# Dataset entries

= = =

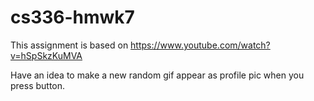 # cs336-hmwk7
This assignment is based on https://www.youtube.com/watch?v=hSpSkzKuMVA

Have an idea to make a new random gif appear as profile pic when you press button.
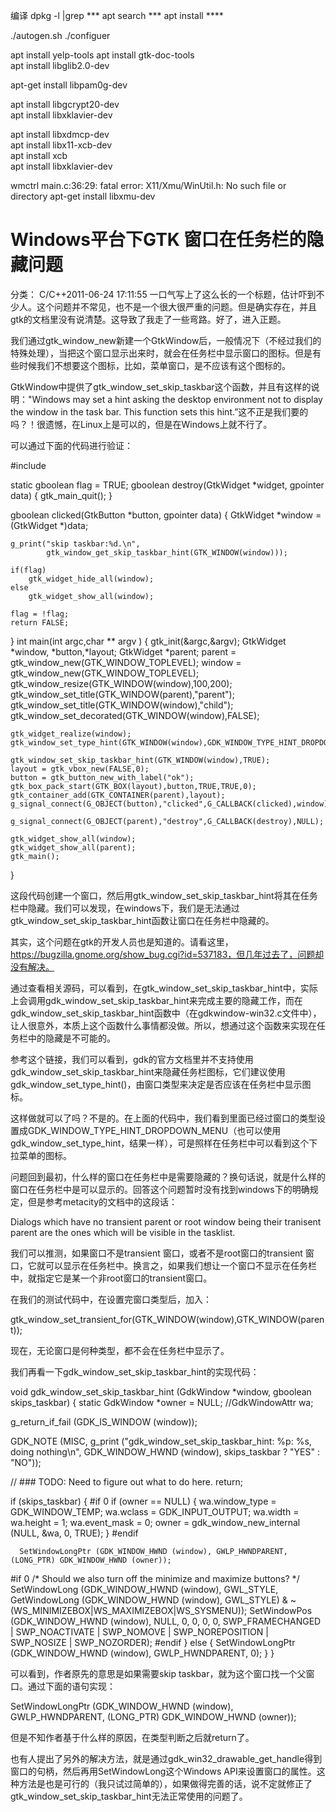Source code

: 编译
dpkg -l |grep ***
apt search ***
apt install  ****

 ./autogen.sh
 ./configuer


apt install yelp-tools
apt install gtk-doc-tools  
apt install libglib2.0-dev 

apt-get install libpam0g-dev

apt install libgcrypt20-dev  
apt install libxklavier-dev


apt install libxdmcp-dev  
apt install libx11-xcb-dev  
apt install xcb  
apt install libxklavier-dev




wmctrl
main.c:36:29: fatal error: X11/Xmu/WinUtil.h: No such file or directory
apt-get install libxmu-dev






# Windows平台下GTK 窗口在任务栏的隐藏问题

 分类： C/C++2011-06-24 17:11:55
一口气写上了这么长的一个标题，估计吓到不少人。这个问题并不常见，也不是一个很大很严重的问题。但是确实存在，并且gtk的文档里没有说清楚。这导致了我走了一些弯路。好了，进入正题。

我们通过gtk_window_new新建一个GtkWindow后，一般情况下（不经过我们的特殊处理），当把这个窗口显示出来时，就会在任务栏中显示窗口的图标。但是有些时候我们不想要这个图标，比如，菜单窗口，是不应该有这个图标的。

GtkWindow中提供了gtk_window_set_skip_taskbar这个函数，并且有这样的说明："Windows may set a hint asking the desktop environment not to display the window in the task bar. This function sets this hint.”这不正是我们要的吗？！很遗憾，在Linux上是可以的，但是在Windows上就不行了。

可以通过下面的代码进行验证：

#include

static gboolean flag = TRUE; 
gboolean destroy(GtkWidget *widget, gpointer data) 
{ 
    gtk_main_quit(); 
}

gboolean clicked(GtkButton *button, gpointer data) 
{ 
    GtkWidget *window = (GtkWidget *)data;

    g_print("skip taskbar:%d.\n", 
            gtk_window_get_skip_taskbar_hint(GTK_WINDOW(window)));

    if(flag) 
        gtk_widget_hide_all(window); 
    else 
        gtk_widget_show_all(window);

    flag = !flag; 
    return FALSE;

} 
int main(int argc,char ** argv ) 
{ 
    gtk_init(&argc,&argv); 
    GtkWidget *window, *button,*layout; 
    GtkWidget *parent; 
    parent = gtk_window_new(GTK_WINDOW_TOPLEVEL); 
    window = gtk_window_new(GTK_WINDOW_TOPLEVEL); 
    gtk_window_resize(GTK_WINDOW(window),100,200); 
    gtk_window_set_title(GTK_WINDOW(parent),"parent"); 
    gtk_window_set_title(GTK_WINDOW(window),"child");    
    gtk_window_set_decorated(GTK_WINDOW(window),FALSE);

    gtk_widget_realize(window); 
    gtk_window_set_type_hint(GTK_WINDOW(window),GDK_WINDOW_TYPE_HINT_DROPDOWN_MENU);

    gtk_window_set_skip_taskbar_hint(GTK_WINDOW(window),TRUE); 
    layout = gtk_vbox_new(FALSE,0); 
    button = gtk_button_new_with_label("ok"); 
    gtk_box_pack_start(GTK_BOX(layout),button,TRUE,TRUE,0); 
    gtk_container_add(GTK_CONTAINER(parent),layout); 
    g_signal_connect(G_OBJECT(button),"clicked",G_CALLBACK(clicked),window);

    g_signal_connect(G_OBJECT(parent),"destroy",G_CALLBACK(destroy),NULL);

    gtk_widget_show_all(window); 
    gtk_widget_show_all(parent); 
    gtk_main();

}

这段代码创建一个窗口，然后用gtk_window_set_skip_taskbar_hint将其在任务栏中隐藏。我们可以发现，在windows下，我们是无法通过gtk_window_set_skip_taskbar_hint函数让窗口在任务栏中隐藏的。

其实，这个问题在gtk的开发人员也是知道的。请看这里，https://bugzilla.gnome.org/show_bug.cgi?id=537183，但几年过去了，问题却没有解决。

通过查看相关源码，可以看到，在gtk_window_set_skip_taskbar_hint中，实际上会调用gdk_window_set_skip_taskbar_hint来完成主要的隐藏工作，而在gdk_window_set_skip_taskbar_hint函数中（在gdkwindow-win32.c文件中），让人很意外，本质上这个函数什么事情都没做。所以，想通过这个函数来实现在任务栏中的隐藏是不可能的。

参考这个链接，我们可以看到，gdk的官方文档里并不支持使用gdk_window_set_skip_taskbar_hint来隐藏任务栏图标，它们建议使用gdk_window_set_type_hint()，由窗口类型来决定是否应该在任务栏中显示图标。

这样做就可以了吗？不是的。在上面的代码中，我们看到里面已经过窗口的类型设置成GDK_WINDOW_TYPE_HINT_DROPDOWN_MENU（也可以使用gdk_window_set_type_hint，结果一样），可是照样在任务栏中可以看到这个下拉菜单的图标。

问题回到最初，什么样的窗口在任务栏中是需要隐藏的？换句话说，就是什么样的窗口在任务栏中是可以显示的。回答这个问题暂时没有找到windows下的明确规定，但是参考metacity的文档中的这段话：

Dialogs which have no transient parent or root window being 
their tranisent parent are the ones which will be visible in 
the tasklist.

我们可以推测，如果窗口不是transient 窗口，或者不是root窗口的transient 窗口，它就可以显示在任务栏中。换言之，如果我们想让一个窗口不显示在任务栏中，就指定它是某一个非root窗口的transient窗口。

在我们的测试代码中，在设置完窗口类型后，加入：

gtk_window_set_transient_for(GTK_WINDOW(window),GTK_WINDOW(parent));

现在，无论窗口是何种类型，都不会在任务栏中显示了。

我们再看一下gdk_window_set_skip_taskbar_hint的实现代码：

void 
gdk_window_set_skip_taskbar_hint (GdkWindow *window, 
                  gboolean   skips_taskbar) 
{ 
  static GdkWindow *owner = NULL; 
  //GdkWindowAttr wa;

  g_return_if_fail (GDK_IS_WINDOW (window));

  GDK_NOTE (MISC, g_print ("gdk_window_set_skip_taskbar_hint: %p: %s, doing nothing\n", 
               GDK_WINDOW_HWND (window), 
               skips_taskbar ? "YES" : "NO"));

  // ### TODO: Need to figure out what to do here. 
  return;

  if (skips_taskbar) 
    { 
#if 0 
      if (owner == NULL) 
        { 
          wa.window_type = GDK_WINDOW_TEMP; 
          wa.wclass = GDK_INPUT_OUTPUT; 
          wa.width = wa.height = 1; 
          wa.event_mask = 0; 
          owner = gdk_window_new_internal (NULL, &wa, 0, TRUE); 
        } 
#endif

      SetWindowLongPtr (GDK_WINDOW_HWND (window), GWLP_HWNDPARENT, (LONG_PTR) GDK_WINDOW_HWND (owner));

#if 0 /* Should we also turn off the minimize and maximize buttons? */ 
      SetWindowLong (GDK_WINDOW_HWND (window), GWL_STYLE, 
             GetWindowLong (GDK_WINDOW_HWND (window), GWL_STYLE) & ~(WS_MINIMIZEBOX|WS_MAXIMIZEBOX|WS_SYSMENU)); 
      SetWindowPos (GDK_WINDOW_HWND (window), NULL, 
            0, 0, 0, 0, 
            SWP_FRAMECHANGED | SWP_NOACTIVATE | SWP_NOMOVE | 
            SWP_NOREPOSITION | SWP_NOSIZE | SWP_NOZORDER); 
#endif 
    } 
  else 
    { 
      SetWindowLongPtr (GDK_WINDOW_HWND (window), GWLP_HWNDPARENT, 0); 
    } 
}

可以看到，作者原先的意思是如果需要skip taskbar，就为这个窗口找一个父窗口。通过下面的语句实现：

SetWindowLongPtr (GDK_WINDOW_HWND (window), GWLP_HWNDPARENT, (LONG_PTR) GDK_WINDOW_HWND (owner));

但是不知作者基于什么样的原因，在类型判断之后就return了。

也有人提出了另外的解决方法，就是通过gdk_win32_drawable_get_handle得到窗口的句柄，然后再用SetWindowLong这个Windows API来设置窗口的属性。这种方法是也是可行的（我只试过简单的），如果做得完善的话，说不定就修正了gtk_window_set_skip_taskbar_hint无法正常使用的问题了。

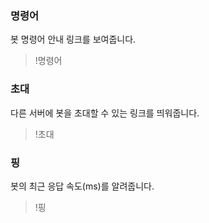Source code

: ### 명령어
봇 명령어 안내 링크를 보여줍니다.
> !명령어


### 초대
다른 서버에 봇을 초대할 수 있는 링크를 띄워줍니다.
> !초대


### 핑
봇의 최근 응답 속도(ms)를 알려줍니다.
> !핑
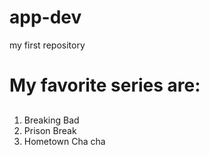 # app-dev
my first repository
# My favorite series are:
 ##
 1. Breaking Bad
 2. Prison Break
 3. Hometown Cha cha
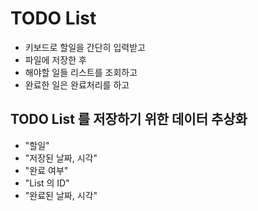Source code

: # TODO List
* 키보드로 할일을 간단히 입력받고
* 파일에 저장한 후
* 해야할 일들 리스트를 조회하고
* 완료한 일은 완료처리를 하고

## TODO List 를 저장하기 위한 데이터 추상화
* "할일"
* "저장된 날짜, 시각"
* "완료 여부"
* "List 의 ID"
* "완료된 날짜, 시각"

= = =

# Your objective
The reply should hold exactly the lines above, starting at the line with "SetWindowLongPtr (GDK_WINDOW_HWND (window), GWLP_HWNDPARENT, 0);" and ending at the line with "2. Prison Break", and no pictures.

# Problem solution
      SetWindowLongPtr (GDK_WINDOW_HWND (window), GWLP_HWNDPARENT, 0); 
    } 
}

可以看到，作者原先的意思是如果需要skip taskbar，就为这个窗口找一个父窗口。通过下面的语句实现：

SetWindowLongPtr (GDK_WINDOW_HWND (window), GWLP_HWNDPARENT, (LONG_PTR) GDK_WINDOW_HWND (owner));

但是不知作者基于什么样的原因，在类型判断之后就return了。

也有人提出了另外的解决方法，就是通过gdk_win32_drawable_get_handle得到窗口的句柄，然后再用SetWindowLong这个Windows API来设置窗口的属性。这种方法是也是可行的（我只试过简单的），如果做得完善的话，说不定就修正了gtk_window_set_skip_taskbar_hint无法正常使用的问题了。

Source code

: ### 명령어
봇 명령어 안내 링크를 보여줍니다.
> !명령어


### 초대
다른 서버에 봇을 초대할 수 있는 링크를 띄워줍니다.
> !초대


### 핑
봇의 최근 응답 속도(ms)를 알려줍니다.
> !핑
 # app-dev
my first repository
# My favorite series are:
 ##
 1. Breaking Bad
 2. Prison Break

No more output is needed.